What I linked is a Zen+ 2nd gen U series which is the same set of cores used in the Ryzen 4000 series. What you seem to misunderstand is the difference between a U series processor and an H series processor ie AMD Ryzen 7 4800HS with a GTX2060.


So the GPU is going to be a wash since we're comparing H series chips. Ok so lets compare H to H and U to U


According to the Geekbench listing, the Ryzen 7 4700U was shown to score 4,910 in single-core and 21,693 in multi-core. The APU looks to have been tested in a Lenovo laptop with a base clock of 2 GHz and a boost clock of 4.19 GHz.

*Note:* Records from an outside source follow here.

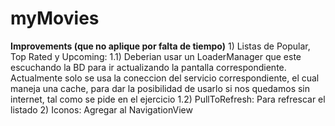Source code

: # myMovies



**Improvements (que no aplique por falta de tiempo)**
    1) Listas de Popular, Top Rated y Upcoming: 
          1.1) Deberian usar un LoaderManager que este escuchando la BD para ir actualizando la pantalla correspondiente. 
          Actualmente solo se usa la coneccion del servicio correspondiente, el cual maneja una cache, para dar la posibilidad de usarlo si nos quedamos 
          sin internet, tal como se pide en el ejercicio
          1.2) PullToRefresh: Para refrescar el listado
    2) Iconos: Agregar al NavigationView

Do note that a single Geekbench record does not really tell the whole story as a range of scores are possible depending on the laptop's configuration and thermals. Still, a quick comparison can be done with the highest scores from Intel's 15W offerings for perspective's sake. The Core i7-1065G7 scores about 5752 points in single-core and about 18,772 points in multi-core in Geekbench 4. The Comet Lake-U Core i7-10710U, on the other hand, scores about 5,366 in single-core and 22,182 in multi-core. Taking these into account, the Ryzen 7 4700U's score looks to be pretty much on par with Intel's 15W offerings.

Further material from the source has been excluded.